*Required work*
Take each line of the entries below that contains "preprint" and copy it.
Data to use Block Start
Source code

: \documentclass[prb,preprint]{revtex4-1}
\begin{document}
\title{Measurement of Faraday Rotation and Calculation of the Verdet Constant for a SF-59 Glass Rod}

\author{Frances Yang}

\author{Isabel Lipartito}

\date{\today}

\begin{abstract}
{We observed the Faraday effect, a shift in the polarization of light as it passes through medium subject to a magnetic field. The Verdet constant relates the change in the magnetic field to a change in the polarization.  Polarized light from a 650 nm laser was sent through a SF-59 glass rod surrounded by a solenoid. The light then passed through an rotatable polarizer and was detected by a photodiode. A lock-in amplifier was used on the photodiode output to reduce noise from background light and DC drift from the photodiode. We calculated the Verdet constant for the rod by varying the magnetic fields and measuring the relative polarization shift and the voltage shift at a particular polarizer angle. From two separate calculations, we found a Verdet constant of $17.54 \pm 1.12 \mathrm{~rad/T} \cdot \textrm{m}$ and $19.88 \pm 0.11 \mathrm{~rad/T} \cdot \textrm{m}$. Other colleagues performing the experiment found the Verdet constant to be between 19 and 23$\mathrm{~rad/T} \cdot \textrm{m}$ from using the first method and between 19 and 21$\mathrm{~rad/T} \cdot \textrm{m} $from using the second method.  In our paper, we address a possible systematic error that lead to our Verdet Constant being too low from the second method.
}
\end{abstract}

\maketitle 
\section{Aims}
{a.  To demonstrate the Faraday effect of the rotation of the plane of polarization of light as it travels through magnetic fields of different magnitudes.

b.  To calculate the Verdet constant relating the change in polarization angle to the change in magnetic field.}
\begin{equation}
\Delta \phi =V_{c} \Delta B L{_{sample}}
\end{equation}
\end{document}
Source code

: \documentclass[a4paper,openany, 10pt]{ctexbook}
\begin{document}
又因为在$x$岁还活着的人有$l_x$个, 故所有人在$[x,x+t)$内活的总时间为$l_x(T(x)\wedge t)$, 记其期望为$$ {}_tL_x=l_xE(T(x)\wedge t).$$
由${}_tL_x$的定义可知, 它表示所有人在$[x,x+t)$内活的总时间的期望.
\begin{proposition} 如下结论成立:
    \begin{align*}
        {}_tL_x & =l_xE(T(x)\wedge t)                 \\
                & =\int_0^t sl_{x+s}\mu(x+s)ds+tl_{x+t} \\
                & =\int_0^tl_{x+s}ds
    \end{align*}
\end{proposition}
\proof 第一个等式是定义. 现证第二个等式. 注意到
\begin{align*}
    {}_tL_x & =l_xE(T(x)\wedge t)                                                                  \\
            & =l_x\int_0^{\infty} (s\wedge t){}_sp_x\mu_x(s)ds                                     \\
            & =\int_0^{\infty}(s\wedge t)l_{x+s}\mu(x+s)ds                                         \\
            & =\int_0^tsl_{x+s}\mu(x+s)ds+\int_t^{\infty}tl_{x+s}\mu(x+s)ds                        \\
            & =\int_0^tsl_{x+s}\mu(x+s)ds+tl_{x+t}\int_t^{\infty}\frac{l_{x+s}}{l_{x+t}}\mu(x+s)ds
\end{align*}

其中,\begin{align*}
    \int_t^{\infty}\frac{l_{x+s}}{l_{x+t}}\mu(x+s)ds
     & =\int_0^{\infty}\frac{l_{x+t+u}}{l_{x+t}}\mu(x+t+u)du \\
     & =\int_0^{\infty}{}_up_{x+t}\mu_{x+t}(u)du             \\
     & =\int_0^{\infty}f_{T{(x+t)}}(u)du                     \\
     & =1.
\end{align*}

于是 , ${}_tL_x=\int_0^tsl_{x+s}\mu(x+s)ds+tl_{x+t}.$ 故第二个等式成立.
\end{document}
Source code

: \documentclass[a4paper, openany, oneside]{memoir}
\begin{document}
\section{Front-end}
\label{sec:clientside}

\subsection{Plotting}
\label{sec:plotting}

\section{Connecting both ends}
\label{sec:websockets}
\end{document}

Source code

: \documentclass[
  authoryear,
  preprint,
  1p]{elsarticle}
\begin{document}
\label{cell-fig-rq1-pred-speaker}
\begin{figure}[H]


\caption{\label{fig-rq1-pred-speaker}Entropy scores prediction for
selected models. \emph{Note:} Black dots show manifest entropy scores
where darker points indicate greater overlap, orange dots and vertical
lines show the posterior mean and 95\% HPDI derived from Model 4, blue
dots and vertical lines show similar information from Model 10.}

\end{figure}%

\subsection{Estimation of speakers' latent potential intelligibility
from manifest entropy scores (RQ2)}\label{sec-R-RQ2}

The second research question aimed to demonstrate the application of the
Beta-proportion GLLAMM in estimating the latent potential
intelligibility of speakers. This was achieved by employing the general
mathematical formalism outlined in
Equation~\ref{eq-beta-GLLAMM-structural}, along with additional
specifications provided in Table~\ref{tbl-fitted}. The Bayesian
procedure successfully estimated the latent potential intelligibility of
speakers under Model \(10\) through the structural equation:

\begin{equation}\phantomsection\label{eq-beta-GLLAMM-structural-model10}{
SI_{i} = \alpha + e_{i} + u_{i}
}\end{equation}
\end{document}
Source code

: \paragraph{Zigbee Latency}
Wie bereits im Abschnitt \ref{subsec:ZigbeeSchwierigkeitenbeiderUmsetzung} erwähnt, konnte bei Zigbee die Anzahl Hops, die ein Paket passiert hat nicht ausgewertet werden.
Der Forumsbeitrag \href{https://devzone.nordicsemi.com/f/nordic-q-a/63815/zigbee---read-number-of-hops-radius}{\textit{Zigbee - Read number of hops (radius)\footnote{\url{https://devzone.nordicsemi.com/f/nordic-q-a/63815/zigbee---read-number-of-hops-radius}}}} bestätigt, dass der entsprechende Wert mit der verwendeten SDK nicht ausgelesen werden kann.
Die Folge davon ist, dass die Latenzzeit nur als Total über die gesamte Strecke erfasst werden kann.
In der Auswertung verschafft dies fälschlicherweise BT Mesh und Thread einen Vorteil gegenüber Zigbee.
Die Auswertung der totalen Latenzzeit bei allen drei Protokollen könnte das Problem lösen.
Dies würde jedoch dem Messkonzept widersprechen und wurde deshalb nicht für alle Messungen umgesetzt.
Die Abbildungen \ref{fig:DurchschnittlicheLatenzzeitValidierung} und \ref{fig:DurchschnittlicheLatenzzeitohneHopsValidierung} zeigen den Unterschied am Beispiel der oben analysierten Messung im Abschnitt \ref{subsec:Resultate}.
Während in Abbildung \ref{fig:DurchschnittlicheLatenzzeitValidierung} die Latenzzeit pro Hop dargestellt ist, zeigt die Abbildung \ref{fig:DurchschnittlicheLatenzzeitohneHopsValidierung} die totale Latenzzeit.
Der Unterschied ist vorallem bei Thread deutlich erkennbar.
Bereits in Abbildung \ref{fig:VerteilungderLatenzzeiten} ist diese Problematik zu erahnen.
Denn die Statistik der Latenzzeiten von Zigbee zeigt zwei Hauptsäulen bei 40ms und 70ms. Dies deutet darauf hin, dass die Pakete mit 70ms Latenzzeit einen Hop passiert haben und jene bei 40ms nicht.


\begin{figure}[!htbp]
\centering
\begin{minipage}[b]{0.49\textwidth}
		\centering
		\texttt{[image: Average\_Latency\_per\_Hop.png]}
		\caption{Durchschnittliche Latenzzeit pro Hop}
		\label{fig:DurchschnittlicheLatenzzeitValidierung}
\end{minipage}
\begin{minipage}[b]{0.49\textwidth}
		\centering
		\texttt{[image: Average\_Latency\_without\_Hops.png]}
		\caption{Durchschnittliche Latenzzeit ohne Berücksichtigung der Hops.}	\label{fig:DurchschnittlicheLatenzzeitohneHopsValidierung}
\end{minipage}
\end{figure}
Data to use Block End
*Written solution*
: \documentclass[prb,preprint]{revtex4-1}
  preprint,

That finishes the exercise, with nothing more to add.